Two hundred new special constables could be recruited to the ranks of Devon and Cornwall Police under proposals by the Conservative's police and crime commissioner candidate.
Former Royal Navy commander Tony Hogg, from Helston in West Cornwall, said he would look to increase the number of specials from 600 to 800, if elected on November 15.
Mr Hogg, the former commanding officer at RNAS Culdrose in Cornwall, also pledged to increase the incentives on offer and called on Devon and Cornwall to follow the example of the force in Hull, where specials are offered a discount on their council tax bills.
"Special constables are good for the community and good for the police force and we need to value the great contribution they make," Mr Hogg told the Western Morning News.
"I would like to see many more special constables serving in Devon and Cornwall and would seek to improve the incentives for joining, such as securing discounts from their council tax bills."
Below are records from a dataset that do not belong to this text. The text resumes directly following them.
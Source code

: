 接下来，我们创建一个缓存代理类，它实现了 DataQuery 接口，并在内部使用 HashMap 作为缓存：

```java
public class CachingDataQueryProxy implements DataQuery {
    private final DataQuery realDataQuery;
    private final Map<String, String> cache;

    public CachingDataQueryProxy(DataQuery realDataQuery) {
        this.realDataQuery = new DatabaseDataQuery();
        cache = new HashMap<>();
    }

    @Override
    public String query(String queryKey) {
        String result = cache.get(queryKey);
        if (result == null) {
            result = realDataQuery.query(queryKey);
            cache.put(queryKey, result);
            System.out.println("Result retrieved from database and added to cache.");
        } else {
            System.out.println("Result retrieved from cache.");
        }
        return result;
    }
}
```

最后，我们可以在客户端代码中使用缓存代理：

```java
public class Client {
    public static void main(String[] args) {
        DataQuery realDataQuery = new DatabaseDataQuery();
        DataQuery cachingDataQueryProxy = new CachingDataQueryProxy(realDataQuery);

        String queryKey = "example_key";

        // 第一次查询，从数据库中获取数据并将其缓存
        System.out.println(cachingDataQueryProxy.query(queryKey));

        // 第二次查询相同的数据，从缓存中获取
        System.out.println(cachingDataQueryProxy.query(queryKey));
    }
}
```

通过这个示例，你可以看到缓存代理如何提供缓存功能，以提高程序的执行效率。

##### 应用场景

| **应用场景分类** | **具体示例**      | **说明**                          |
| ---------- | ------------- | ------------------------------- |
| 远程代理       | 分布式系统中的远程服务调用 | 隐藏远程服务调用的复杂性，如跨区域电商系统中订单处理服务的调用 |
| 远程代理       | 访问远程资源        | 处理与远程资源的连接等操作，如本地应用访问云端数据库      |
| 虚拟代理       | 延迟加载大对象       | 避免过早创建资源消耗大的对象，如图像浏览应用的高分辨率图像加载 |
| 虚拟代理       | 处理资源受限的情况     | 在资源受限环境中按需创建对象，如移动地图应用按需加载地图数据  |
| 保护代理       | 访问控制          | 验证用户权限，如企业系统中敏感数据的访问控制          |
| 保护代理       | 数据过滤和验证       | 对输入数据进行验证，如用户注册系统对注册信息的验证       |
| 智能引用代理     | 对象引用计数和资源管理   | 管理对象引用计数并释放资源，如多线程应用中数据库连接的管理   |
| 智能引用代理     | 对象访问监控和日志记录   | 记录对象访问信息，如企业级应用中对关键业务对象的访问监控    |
Special constables, volunteers who have the powers of full-time officers, serve for a minimum of 16 hours a month. They receive an subsistence allowance of £9.61 per shift whereas specials in other force areas receive significantly greater incentives, including free travel on public transport from the Metropolitan Police.
"In such a large force area specials can play a big part in increasing visible policing," Mr Hogg added.
"The incentives at the moment can amount to less than £20 a month but, if elected, I will seek to increase this and learn from other forces to offer the sort of deal, such as a council tax discount, that truly reflects the fantastic commitment these officers give."
Mr Hogg is one of ten candidates standing for election next month in what has been billed as a landmark moment in local policing.
The Government introduced the new £85,000-a-year post, which will replace the current police authority, to increase democracy and accountability at force level.
The new commissioner in Devon and Cornwall will take over at a time when the force is in the midst of making £50 million cuts by 2015 which will see officer numbers drop from 3,500 to 2,810.
Hundreds of civilian support staff are also losing their jobs.
The first few months in the post are likely to be a tough baptism for the commissioner who will be in charge of setting the strategic vision for the force although operational policing will remain in the hands of the chief constable.
Among the key decisions they face is setting council tax bills, amid warnings that accepting the Government's freeze deal could leave a budget shortfall of £1.6 million, and appointing a permanent chief constable.